To further evaluate how the published COVID-19 research literature differed from non-COVID-19 investigations, we first compared their publication characteristics (Table 1). Publication characteristics segregated by individual journal are provided in the Table in S1 Table. COVID-19 publications were more likely to describe prospective observational (31.6%) or case series (41.8%) studies without industry funding as compared with non-COVID articles, which were represented primarily by randomized controlled trials (32.5% and 36.6% in the non-COVID literature from 2020 and 2019, respectively). Moreover, COVID-related publications had lower word counts with fewer citations of other medical literature. While the number of authors was unchanged, the number of author affiliations was decreased, suggesting a lower level of collaborative or multi-institutional studies. There was no observed difference in the proportion of female first or corresponding authors. For Nature Medicine, the only evaluated journal to report submission dates, COVID-related submissions were published in a much shorter amount of time (35.1 days versus 288.3 and 305.3 days for 2020 and 2019 non-COVID publications, respectively).
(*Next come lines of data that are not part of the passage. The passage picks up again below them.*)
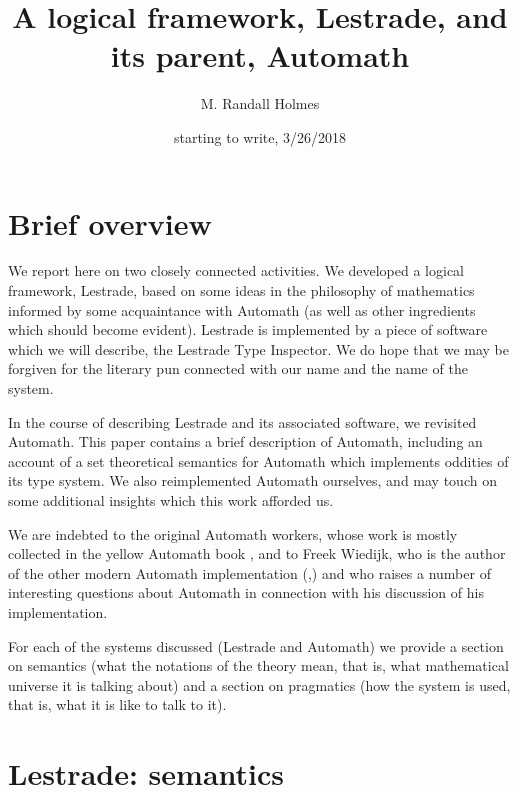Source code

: \documentclass{article}
\title{A logical framework, Lestrade, and its parent, Automath}
\author{M. Randall Holmes}
\date{starting to write, 3/26/2018}
\begin{document}
\maketitle

\section{Brief overview}

We report here on two closely connected activities.  We developed a logical framework, Lestrade, based on some ideas in the philosophy of mathematics informed by some acquaintance with Automath (as well as other ingredients which should become evident).  Lestrade is implemented by a piece of software which we will describe, the Lestrade Type Inspector.  We do hope that we may be forgiven for the literary pun connected with our name and the name of the system.

In the course of describing Lestrade and its associated software, we revisited Automath.  This paper contains a brief description of Automath, including an account of a set theoretical semantics for Automath which implements oddities of its type system.  We also reimplemented Automath ourselves, and may touch on  some additional insights which this work afforded us.

We are indebted to the original Automath workers, whose work is mostly collected in the yellow Automath book \cite{yellowbook}, and to Freek Wiedijk, who is the  author of the other modern Automath implementation (\cite{autmanual},\cite{autpaper}) and who raises a number of interesting questions about Automath in connection with his discussion of his implementation.

For each of the systems discussed (Lestrade and Automath) we provide a section on semantics (what the notations of the theory mean, that is, what mathematical universe it is talking about) and a section on pragmatics (how the system is used, that is, what it is like to talk to it).

\newpage

\section{Lestrade:  semantics}
\end{document}
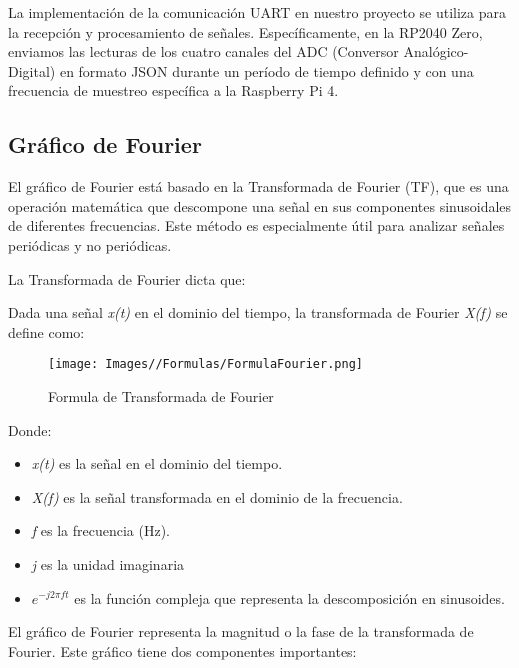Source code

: \documentclass{article}
\begin{document}
La implementación de la comunicación UART en nuestro proyecto se utiliza para la recepción y procesamiento de señales. Específicamente, en la RP2040 Zero, enviamos las lecturas de los cuatro canales del ADC (Conversor Analógico-Digital) en formato JSON durante un período de tiempo definido y con una frecuencia de muestreo específica a la Raspberry Pi 4.

\subsection{Gráfico de Fourier}
El gráfico de Fourier está basado en la Transformada de Fourier (TF), que es una operación matemática que descompone una señal en sus componentes sinusoidales de diferentes frecuencias. Este método es especialmente útil para analizar señales periódicas y no periódicas.

La Transformada de Fourier dicta que: 

Dada una señal \textit{x(t)} en el dominio del tiempo, la transformada de Fourier \textit{X(f)} se define como:

\begin{figure}[H]
    \centering
    \texttt{[image: Images//Formulas/FormulaFourier.png]}
    \caption{Formula de Transformada de Fourier}
    \label{fig:enter-label}
\end{figure}

Donde:
\begin{itemize}
    \item \textit{x(t)} es la señal en el dominio del tiempo.
    \item \textit{X(f)} es la señal transformada en el dominio de la frecuencia.
    \item \textit{f} es la frecuencia (Hz).
    \item \textit{j} es la unidad imaginaria 
    \item $e^{-j2\pi ft}$ es la función compleja que representa la descomposición en sinusoides.

\end{itemize}

El gráfico de Fourier representa la magnitud o la fase de la transformada de Fourier. Este gráfico tiene dos componentes importantes:
\end{document}
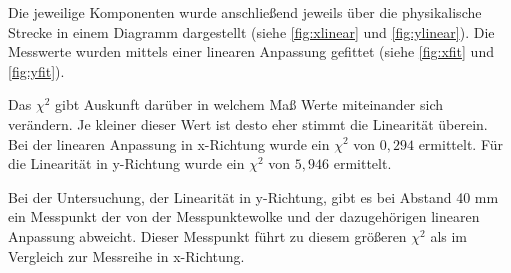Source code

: Die jeweilige Komponenten wurde anschließend jeweils über die physikalische Strecke in einem Diagramm dargestellt (siehe \cref{fig:xlinear} und \cref{fig:ylinear}).
Die Messwerte wurden mittels einer linearen Anpassung gefittet (siehe \cref{fig:xfit} und \cref{fig:yfit}).

Das \(\chi^2\) gibt Auskunft darüber in welchem Maß Werte miteinander sich verändern.
Je kleiner dieser Wert ist desto eher stimmt die Linearität überein.
Bei der linearen Anpassung in x-Richtung wurde ein \(\chi^2\) von \(0,294\) ermittelt.
Für die Linearität in y-Richtung wurde ein \(\chi^2\) von \(5,946\) ermittelt.

Bei der Untersuchung, der Linearität in y-Richtung, gibt es bei Abstand 40 mm ein Messpunkt der von der Messpunktewolke und der dazugehörigen linearen Anpassung abweicht. Dieser Messpunkt führt zu diesem größeren \(\chi^2\) als im Vergleich zur Messreihe  in x-Richtung.


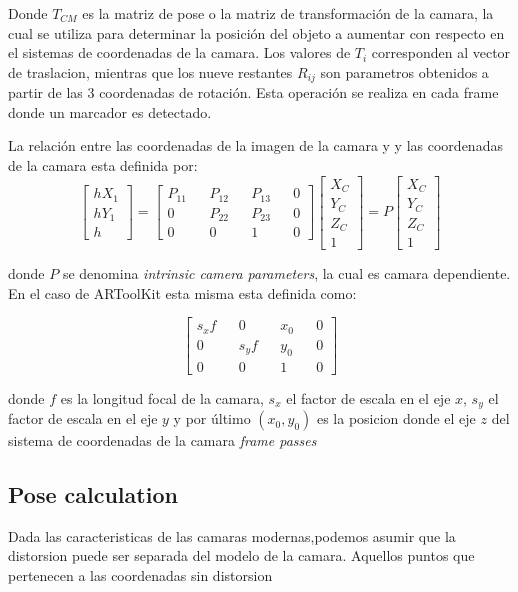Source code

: \documentclass[runningheads]{llncs}
\begin{document}
Donde $ T_{CM} $ es la matriz de pose o la matriz de transformación de la camara, la cual se utiliza para determinar la posición del objeto a aumentar con respecto en el sistemas de coordenadas de la camara. Los valores de $T_{i}$ corresponden al vector de traslacion, mientras que los nueve restantes $R_{ij}$ son parametros obtenidos a partir de las 3 coordenadas de rotación.
Esta operación se realiza en cada frame donde un marcador es detectado.

La relación entre las coordenadas de la imagen de la camara y y las coordenadas de la camara esta definida por:
\[
\begin{bmatrix}
hX_{1} \\
hY_{1} \\
h 
\end{bmatrix} =
\begin{bmatrix}
P_{11} && P_{12} && P_{13} && 0\\ 
0 && P_{22} && P_{23} && 0\\
0 && 0 && 1 && 0
\end{bmatrix} 
\begin{bmatrix}
X_{C} \\
Y_{C} \\
Z_{C} \\
1
\end{bmatrix} = P \begin{bmatrix}
X_{C} \\
Y_{C} \\
Z_{C} \\
1
\end{bmatrix}
\]

donde $P$ se denomina \textit{intrinsic camera parameters}, la cual es camara dependiente. En el caso de ARToolKit esta misma esta definida como:

\[
\begin{bmatrix}
s_{x}f && 0 && x_{0} && 0\\ 
0 && s_{y}f && y_{0} && 0\\
0 && 0 && 1 && 0
\end{bmatrix} 
\]

donde $f$ es la longitud focal de la camara, $s_{x}$ el factor de escala en el eje $x$, $s_{y}$ el factor de escala en el eje $y$ y por último $(x_{0},y_{0})$ es la posicion donde el eje $z$ del sistema de coordenadas de la camara \textit{frame passes}


\subsection{Pose calculation}

Dada las caracteristicas de las camaras modernas,podemos asumir que la distorsion puede ser separada del modelo de la camara. Aquellos puntos que pertenecen a las coordenadas sin distorsion %
\end{document}
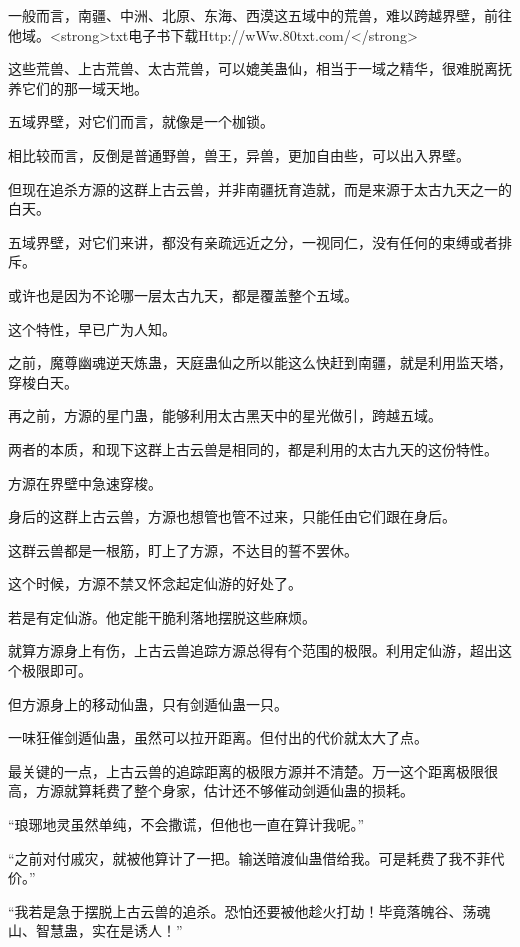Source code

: 
\begin{this_body}

一般而言，南疆、中洲、北原、东海、西漠这五域中的荒兽，难以跨越界壁，前往他域。<strong>txt电子书下载Http://wWw.80txt.com/</strong>

这些荒兽、上古荒兽、太古荒兽，可以媲美蛊仙，相当于一域之精华，很难脱离抚养它们的那一域天地。

五域界壁，对它们而言，就像是一个枷锁。

相比较而言，反倒是普通野兽，兽王，异兽，更加自由些，可以出入界壁。

但现在追杀方源的这群上古云兽，并非南疆抚育造就，而是来源于太古九天之一的白天。

五域界壁，对它们来讲，都没有亲疏远近之分，一视同仁，没有任何的束缚或者排斥。

或许也是因为不论哪一层太古九天，都是覆盖整个五域。

这个特性，早已广为人知。

之前，魔尊幽魂逆天炼蛊，天庭蛊仙之所以能这么快赶到南疆，就是利用监天塔，穿梭白天。

再之前，方源的星门蛊，能够利用太古黑天中的星光做引，跨越五域。

两者的本质，和现下这群上古云兽是相同的，都是利用的太古九天的这份特性。

方源在界壁中急速穿梭。

身后的这群上古云兽，方源也想管也管不过来，只能任由它们跟在身后。

这群云兽都是一根筋，盯上了方源，不达目的誓不罢休。

这个时候，方源不禁又怀念起定仙游的好处了。

若是有定仙游。他定能干脆利落地摆脱这些麻烦。

就算方源身上有伤，上古云兽追踪方源总得有个范围的极限。利用定仙游，超出这个极限即可。

但方源身上的移动仙蛊，只有剑遁仙蛊一只。

一味狂催剑遁仙蛊，虽然可以拉开距离。但付出的代价就太大了点。

最关键的一点，上古云兽的追踪距离的极限方源并不清楚。万一这个距离极限很高，方源就算耗费了整个身家，估计还不够催动剑遁仙蛊的损耗。

“琅琊地灵虽然单纯，不会撒谎，但他也一直在算计我呢。”

“之前对付戚灾，就被他算计了一把。输送暗渡仙蛊借给我。可是耗费了我不菲代价。”

“我若是急于摆脱上古云兽的追杀。恐怕还要被他趁火打劫！毕竟落魄谷、荡魂山、智慧蛊，实在是诱人！”


\end{this_body}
Table 1. Publication characteristics and impact.
| Non-COVID publications | COVID publications | P value a | |||
|---|---|---|---|---|---|
| 2019 | 2020 | COVID vs non-COVID 2019 | COVID vs non-COVID 2020 | ||
| Articles (n) | 172 | 154 | 76 | ||
| Article type, No. (%) | |||||
| Meta-analysis | 6 (3.5) | 4 (2.6) | 0 (0) | <0.0001 | <0.0001 |
| Systematic review | 4 (2.3) | 6 (3.9) | 2 (2.6) | ||
| Narrative review | 17 (9.9) | 16 (10.4) | 4 (5.3) | ||
| RCT | 63 (36.6) | 50 (32.5) | 1 (1.3) | ||
| Cohort / prospective | 30 (17.4) | 29 (18.8) | 24 (31.6) | ||
| Case-control | 3 (1.7) | 4 (2.6) | 2 (2.6) | ||
| Case report or series | 14 (8.1) | 17 (11.0) | 31 (40.8) | ||
| Basic biomedical research / preclinical | 18 (10.5) | 18 (11.7) | 5 (6.6) | ||
| Other | 17 (9.9) | 10 (6.5) | 7 (9.2) | ||
| Study characteristics b, No. (%) | |||||
| Registered trial | 75 (47.5) | 54 (35.5) | 0 (0) | <0.0001 | <0.0001 |
| Industry funding | 37 (22.2) | 48 (31.2) | 2 (2.7) | <0.0001 | <0.0001 |
| Publication characteristics | |||||
| Author number, median (IQR) | 15 (17) | 12 (16) | 10.5 (12.75) | 0.4499 | 1 |
| Author affiliations, median (IQR) | 8 (7) | 7 (13) | 4 (4) | <0.0001 | <0.0001 |
| Female corresponding or first author b, No. (%) | 59 (36.4) | 56 (36.8) | 24 (33.8) | 0.7671 | 0.7646 |
| Time to publication, days, mean (SD) c | 305.3 (124.2) | 288.3 (99.7) | 35.1 (4.6) | <0.0001 | 0.0001 |
| Word count, median (IQR) | 3816 (2063) | 3746 (2061) | 914 (2139) | <0.0001 | <0.0001 |
| References, median (IQR) | 33 (19.75) | 33 (24.5) | 6 (22) | <0.0001 | <0.0001 |
| Publication impact d, median (IQR) | |||||
| Reads e | 17 648 (21 959) | 9 652 (15 110) | 224 714 (389 243) | <0.0001 | <0.0001 |
| Tweets | 168.5 (250.5) | 81.5 (149.5) | 1202 (4014 | <0.0001 | <0.0001 |
| Times cited | 25 (33.75) | 2 (4) | 50.5 (125.3) | 0.1414 | <0.0001 |
Abbreviations: COVID, Coronavirus Disease; JAMA, Journal of the American Medical Association; NEJM, New England Journal of Medicine; RCT, Randomized Controlled Trial.
a P values, adjusted for multiple comparison, shown for comparison between COVID and non-COVID publications from the indicated year.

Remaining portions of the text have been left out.